In fact, the NPP manifesto elaborates that the “wrong economic policies” of the regimes that governed this nation for the past 75 years will be reversed and new progressive ones will be introduced in their place. While it is to be seen whether such radical change will occur in the future, Budget 2025 has confirmed that such change is nowhere on the horizon. Therefore, the big question is, how can something that has consistently been described as wrong and the root cause of a ‘failed system’ now become right once in office? The irony of it all is that the party that condemned the economic policies of regimes past is now in the vanguard of defending and implementing those same liberal policies.
Be that as it may, Budget 2025 has ensured policy consistency through an almost seamless continuation of what has been, leading to fiscal stability. But the issue here is that the stability that has prevailed for some time now needs to be urgently transformed into growth if the nation is to achieve the targeted Gross Domestic Product growth rate of 5.5%, which is the minimum threshold if it is to be in a position to begin servicing its debt in 2028. Failure on that score will inevitably result in a second default which the nation can ill afford.
Therefore, the lack of export incentives in Budget 2025 in the backdrop of a new export tax coming into effect in April is certainly not the most ideal given the circumstances in which the nation finds itself. The lack of incentives could also be due to the authorities getting wise to the tactics of some exporters who are known to under-invoice and park the excess forex elsewhere. The thinking could be that more incentives could result in bigger leakages, but this is an issue that needs to be closely studied in order to come up with an equitable formula.
While policy consistency will contribute to investor confidence, a deterioration in law and order will have the opposite effect. In just the past week, barely a day has gone without a shooting being reported, the most startling being the brazen shooting of a suspect inside a courthouse in Hulftsdorp, despite heightened security in the premises. The regime needs to seriously and urgently tackle the crime wave that appears to be a growing phenomenon, with potential to not only scare away tourists but also hard-to-come-by investors.
Speaking at a media briefing yesterday (22), the Acting Inspector General of Police (IGP) made some startling revelations that could put Chicago to shame.
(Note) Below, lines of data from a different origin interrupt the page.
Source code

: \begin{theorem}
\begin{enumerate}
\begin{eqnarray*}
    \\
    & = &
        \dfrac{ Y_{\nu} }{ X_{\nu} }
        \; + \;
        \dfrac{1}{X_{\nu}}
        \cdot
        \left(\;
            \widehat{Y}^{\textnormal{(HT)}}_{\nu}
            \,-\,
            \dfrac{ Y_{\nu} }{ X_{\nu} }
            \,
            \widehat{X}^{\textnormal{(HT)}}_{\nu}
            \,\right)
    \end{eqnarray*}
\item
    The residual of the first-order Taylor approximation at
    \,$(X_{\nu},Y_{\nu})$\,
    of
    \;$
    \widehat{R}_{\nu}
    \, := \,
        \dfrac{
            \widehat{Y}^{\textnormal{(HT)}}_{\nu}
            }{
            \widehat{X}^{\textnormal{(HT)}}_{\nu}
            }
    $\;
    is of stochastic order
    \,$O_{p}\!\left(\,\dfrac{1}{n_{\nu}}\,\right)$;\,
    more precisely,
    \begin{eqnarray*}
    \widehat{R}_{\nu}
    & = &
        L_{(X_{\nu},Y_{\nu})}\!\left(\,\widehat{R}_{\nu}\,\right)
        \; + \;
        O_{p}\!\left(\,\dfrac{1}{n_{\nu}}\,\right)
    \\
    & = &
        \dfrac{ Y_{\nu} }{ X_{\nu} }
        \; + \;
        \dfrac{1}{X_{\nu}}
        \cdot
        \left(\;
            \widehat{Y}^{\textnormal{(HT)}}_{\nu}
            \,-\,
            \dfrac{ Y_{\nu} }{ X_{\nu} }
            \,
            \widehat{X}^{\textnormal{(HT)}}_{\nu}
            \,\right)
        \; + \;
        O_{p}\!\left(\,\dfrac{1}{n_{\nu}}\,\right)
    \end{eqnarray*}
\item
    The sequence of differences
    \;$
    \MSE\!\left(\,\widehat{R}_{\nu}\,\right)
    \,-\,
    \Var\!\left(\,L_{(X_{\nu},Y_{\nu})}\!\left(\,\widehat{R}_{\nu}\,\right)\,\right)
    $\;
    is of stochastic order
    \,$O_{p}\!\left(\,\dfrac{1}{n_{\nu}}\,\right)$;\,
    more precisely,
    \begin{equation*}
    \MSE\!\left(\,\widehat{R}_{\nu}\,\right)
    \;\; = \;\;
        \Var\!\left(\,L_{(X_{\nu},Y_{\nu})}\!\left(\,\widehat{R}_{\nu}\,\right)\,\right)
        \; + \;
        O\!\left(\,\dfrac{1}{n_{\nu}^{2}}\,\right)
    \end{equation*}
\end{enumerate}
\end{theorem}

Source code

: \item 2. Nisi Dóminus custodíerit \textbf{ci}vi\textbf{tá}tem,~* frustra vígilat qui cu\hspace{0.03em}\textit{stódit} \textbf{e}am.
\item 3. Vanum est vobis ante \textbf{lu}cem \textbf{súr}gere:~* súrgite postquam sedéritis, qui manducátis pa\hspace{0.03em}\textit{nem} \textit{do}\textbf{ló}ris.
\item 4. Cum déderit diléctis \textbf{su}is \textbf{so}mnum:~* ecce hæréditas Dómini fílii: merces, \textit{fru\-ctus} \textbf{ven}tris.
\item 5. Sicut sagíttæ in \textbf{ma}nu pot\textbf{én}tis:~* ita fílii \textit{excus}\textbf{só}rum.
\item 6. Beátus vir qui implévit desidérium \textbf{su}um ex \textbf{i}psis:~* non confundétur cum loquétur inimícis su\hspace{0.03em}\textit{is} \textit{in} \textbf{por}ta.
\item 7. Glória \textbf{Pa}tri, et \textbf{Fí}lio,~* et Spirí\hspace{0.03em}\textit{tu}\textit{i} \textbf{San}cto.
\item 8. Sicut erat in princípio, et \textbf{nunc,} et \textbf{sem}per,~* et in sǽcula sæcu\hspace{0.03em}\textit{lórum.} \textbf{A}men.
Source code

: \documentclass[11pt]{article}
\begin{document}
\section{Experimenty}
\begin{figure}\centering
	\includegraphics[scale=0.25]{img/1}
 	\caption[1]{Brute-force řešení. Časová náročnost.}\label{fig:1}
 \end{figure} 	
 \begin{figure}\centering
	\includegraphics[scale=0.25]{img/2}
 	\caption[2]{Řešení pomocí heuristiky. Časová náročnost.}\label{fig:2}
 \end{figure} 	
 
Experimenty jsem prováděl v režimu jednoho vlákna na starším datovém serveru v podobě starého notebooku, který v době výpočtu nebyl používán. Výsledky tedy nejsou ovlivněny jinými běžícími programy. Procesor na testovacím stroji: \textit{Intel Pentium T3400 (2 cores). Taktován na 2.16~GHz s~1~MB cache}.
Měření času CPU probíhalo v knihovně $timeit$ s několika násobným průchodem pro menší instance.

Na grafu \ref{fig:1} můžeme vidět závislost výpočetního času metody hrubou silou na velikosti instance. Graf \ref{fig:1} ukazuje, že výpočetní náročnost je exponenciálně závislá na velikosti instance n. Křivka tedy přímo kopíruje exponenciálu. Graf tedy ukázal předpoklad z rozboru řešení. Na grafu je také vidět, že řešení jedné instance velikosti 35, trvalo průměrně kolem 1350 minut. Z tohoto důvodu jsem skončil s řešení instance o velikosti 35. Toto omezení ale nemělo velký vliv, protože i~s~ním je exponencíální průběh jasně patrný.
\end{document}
According to the Acting IGP, there are some 57 identified organised criminal gangs comprising a staggering 1,400 gang members currently active in the country. What is a serious cause for concern is that some of these members comprise well-trained armed forces as well as Police personnel. These rogue agents of the State not only need to be rooted out fast but be made to face the full force of the law in order to be a deterrent to others.
According to the Acting IGP, there have been 22 murders so far this year, in which three cops, two forces personnel, and seven Army deserters have been involved. This alarming trend prompted the Secretary of Defence, who was present at the same media briefing, to acknowledge that there was a new tendency for forces personnel with weapons training to desert the forces and engage in lucrative criminal activities. He assured the public that all necessary steps were being taken to apprehend these rogue elements.
Returning to matters economic, while the regime has sought refuge in the IMF programme and its limited confines for maintaining the status quo, it appears to have forgotten its promise to go the extra mile in seeking to change the agreement to a more favourable formula for the average citizen. Meanwhile, despite the regime’s widely publicised cost-cutting measures, it seems that these measures have only had a minimal impact, with the budget deficit soaring to Rs. 2.2 trillion – Rs. 160 billion more than Budget 2024 presented by former President Wickremesinghe, despite allegations of extravagance.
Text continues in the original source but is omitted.